_MATERIAL FOR THIS EXERCISE_
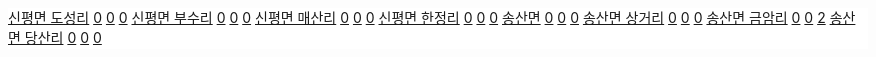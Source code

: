 
  <tr class="item">
    <td><a href="충청남도당진시신평면도성리">신평면 도성리</a></td>
    <td><a href="충청남도당진시신평면도성리">0</a></td>
    <td><a href="충청남도당진시신평면도성리">0</a></td>
    <td><a href="충청남도당진시신평면도성리">0</a></td>
  </tr>
    

  <tr class="item">
    <td><a href="충청남도당진시신평면부수리">신평면 부수리</a></td>
    <td><a href="충청남도당진시신평면부수리">0</a></td>
    <td><a href="충청남도당진시신평면부수리">0</a></td>
    <td><a href="충청남도당진시신평면부수리">0</a></td>
  </tr>
    

  <tr class="item">
    <td><a href="충청남도당진시신평면매산리">신평면 매산리</a></td>
    <td><a href="충청남도당진시신평면매산리">0</a></td>
    <td><a href="충청남도당진시신평면매산리">0</a></td>
    <td><a href="충청남도당진시신평면매산리">0</a></td>
  </tr>
    

  <tr class="item">
    <td><a href="충청남도당진시신평면한정리">신평면 한정리</a></td>
    <td><a href="충청남도당진시신평면한정리">0</a></td>
    <td><a href="충청남도당진시신평면한정리">0</a></td>
    <td><a href="충청남도당진시신평면한정리">0</a></td>
  </tr>
    

  <tr class="item">
    <td><a href="충청남도당진시송산면">송산면</a></td>
    <td><a href="충청남도당진시송산면">0</a></td>
    <td><a href="충청남도당진시송산면">0</a></td>
    <td><a href="충청남도당진시송산면">0</a></td>
  </tr>
    

  <tr class="item">
    <td><a href="충청남도당진시송산면상거리">송산면 상거리</a></td>
    <td><a href="충청남도당진시송산면상거리">0</a></td>
    <td><a href="충청남도당진시송산면상거리">0</a></td>
    <td><a href="충청남도당진시송산면상거리">0</a></td>
  </tr>
    

  <tr class="item">
    <td><a href="충청남도당진시송산면금암리">송산면 금암리</a></td>
    <td><a href="충청남도당진시송산면금암리">0</a></td>
    <td><a href="충청남도당진시송산면금암리">0</a></td>
    <td><a href="충청남도당진시송산면금암리">2</a></td>
  </tr>
    

  <tr class="item">
    <td><a href="충청남도당진시송산면당산리">송산면 당산리</a></td>
    <td><a href="충청남도당진시송산면당산리">0</a></td>
    <td><a href="충청남도당진시송산면당산리">0</a></td>
    <td><a href="충청남도당진시송산면당산리">0</a></td>
  </tr>
    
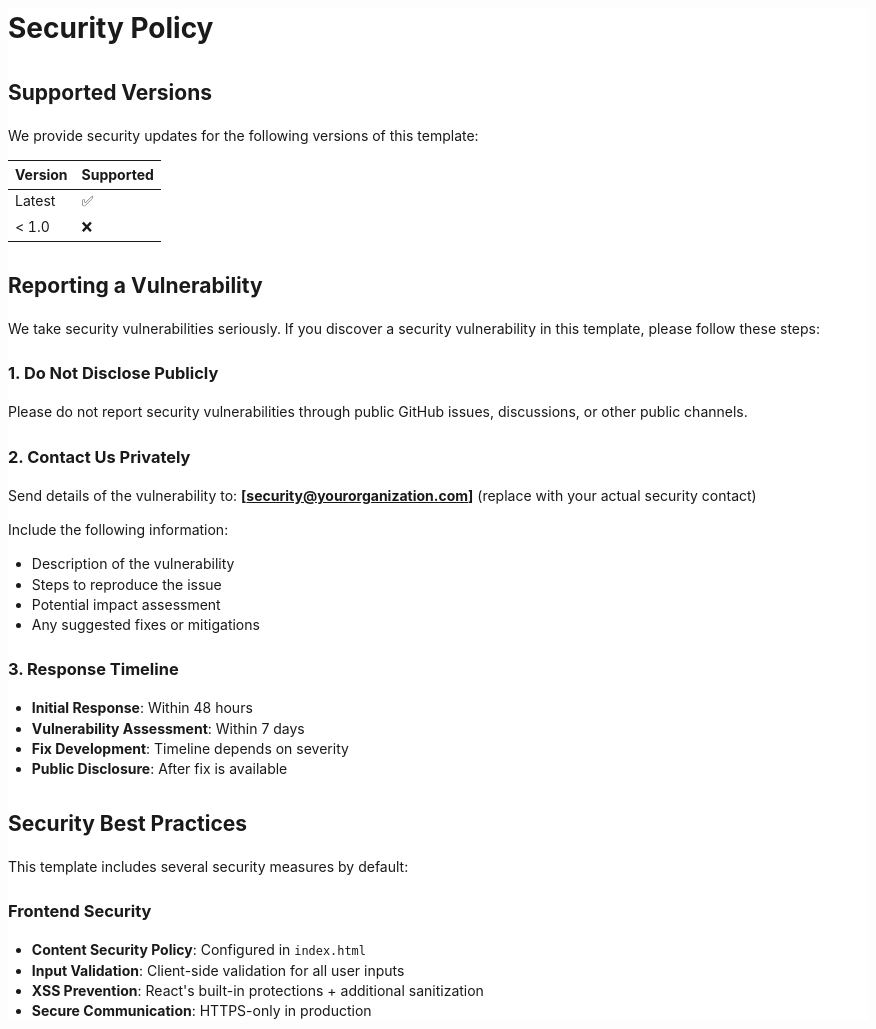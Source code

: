 # Security Policy

## Supported Versions

We provide security updates for the following versions of this template:

| Version | Supported          |
| ------- | ------------------ |
| Latest  | :white_check_mark: |
| < 1.0   | :x:                |

## Reporting a Vulnerability

We take security vulnerabilities seriously. If you discover a security vulnerability in this template, please follow these steps:

### 1. Do Not Disclose Publicly

Please do not report security vulnerabilities through public GitHub issues, discussions, or other public channels.

### 2. Contact Us Privately

Send details of the vulnerability to: **[security@yourorganization.com]** (replace with your actual security contact)

Include the following information:
- Description of the vulnerability
- Steps to reproduce the issue
- Potential impact assessment
- Any suggested fixes or mitigations

### 3. Response Timeline

- **Initial Response**: Within 48 hours
- **Vulnerability Assessment**: Within 7 days
- **Fix Development**: Timeline depends on severity
- **Public Disclosure**: After fix is available

## Security Best Practices

This template includes several security measures by default:

### Frontend Security

- **Content Security Policy**: Configured in `index.html`
- **Input Validation**: Client-side validation for all user inputs
- **XSS Prevention**: React's built-in protections + additional sanitization
- **Secure Communication**: HTTPS-only in production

_EXERCISE DESCRIPTION_
Restate the data above exactly, stripping out each image.

_YOUR SOLUTION_
Source code

: 
  <tr class="item">
    <td><a href="충청남도당진시신평면도성리">신평면 도성리</a></td>
    <td><a href="충청남도당진시신평면도성리">0</a></td>
    <td><a href="충청남도당진시신평면도성리">0</a></td>
    <td><a href="충청남도당진시신평면도성리">0</a></td>
  </tr>
    

  <tr class="item">
    <td><a href="충청남도당진시신평면부수리">신평면 부수리</a></td>
    <td><a href="충청남도당진시신평면부수리">0</a></td>
    <td><a href="충청남도당진시신평면부수리">0</a></td>
    <td><a href="충청남도당진시신평면부수리">0</a></td>
  </tr>
    

  <tr class="item">
    <td><a href="충청남도당진시신평면매산리">신평면 매산리</a></td>
    <td><a href="충청남도당진시신평면매산리">0</a></td>
    <td><a href="충청남도당진시신평면매산리">0</a></td>
    <td><a href="충청남도당진시신평면매산리">0</a></td>
  </tr>
    

  <tr class="item">
    <td><a href="충청남도당진시신평면한정리">신평면 한정리</a></td>
    <td><a href="충청남도당진시신평면한정리">0</a></td>
    <td><a href="충청남도당진시신평면한정리">0</a></td>
    <td><a href="충청남도당진시신평면한정리">0</a></td>
  </tr>
    

  <tr class="item">
    <td><a href="충청남도당진시송산면">송산면</a></td>
    <td><a href="충청남도당진시송산면">0</a></td>
    <td><a href="충청남도당진시송산면">0</a></td>
    <td><a href="충청남도당진시송산면">0</a></td>
  </tr>
    

  <tr class="item">
    <td><a href="충청남도당진시송산면상거리">송산면 상거리</a></td>
    <td><a href="충청남도당진시송산면상거리">0</a></td>
    <td><a href="충청남도당진시송산면상거리">0</a></td>
    <td><a href="충청남도당진시송산면상거리">0</a></td>
  </tr>
    

  <tr class="item">
    <td><a href="충청남도당진시송산면금암리">송산면 금암리</a></td>
    <td><a href="충청남도당진시송산면금암리">0</a></td>
    <td><a href="충청남도당진시송산면금암리">0</a></td>
    <td><a href="충청남도당진시송산면금암리">2</a></td>
  </tr>
    

  <tr class="item">
    <td><a href="충청남도당진시송산면당산리">송산면 당산리</a></td>
    <td><a href="충청남도당진시송산면당산리">0</a></td>
    <td><a href="충청남도당진시송산면당산리">0</a></td>
    <td><a href="충청남도당진시송산면당산리">0</a></td>
  </tr>
    
Source code

: # Security Policy

## Supported Versions

We provide security updates for the following versions of this template:

| Version | Supported          |
| ------- | ------------------ |
| Latest  | :white_check_mark: |
| < 1.0   | :x:                |

## Reporting a Vulnerability

We take security vulnerabilities seriously. If you discover a security vulnerability in this template, please follow these steps:

### 1. Do Not Disclose Publicly

Please do not report security vulnerabilities through public GitHub issues, discussions, or other public channels.

### 2. Contact Us Privately

Send details of the vulnerability to: **[security@yourorganization.com]** (replace with your actual security contact)

Include the following information:
- Description of the vulnerability
- Steps to reproduce the issue
- Potential impact assessment
- Any suggested fixes or mitigations

### 3. Response Timeline

- **Initial Response**: Within 48 hours
- **Vulnerability Assessment**: Within 7 days
- **Fix Development**: Timeline depends on severity
- **Public Disclosure**: After fix is available

## Security Best Practices

This template includes several security measures by default:

### Frontend Security

- **Content Security Policy**: Configured in `index.html`
- **Input Validation**: Client-side validation for all user inputs
- **XSS Prevention**: React's built-in protections + additional sanitization
- **Secure Communication**: HTTPS-only in production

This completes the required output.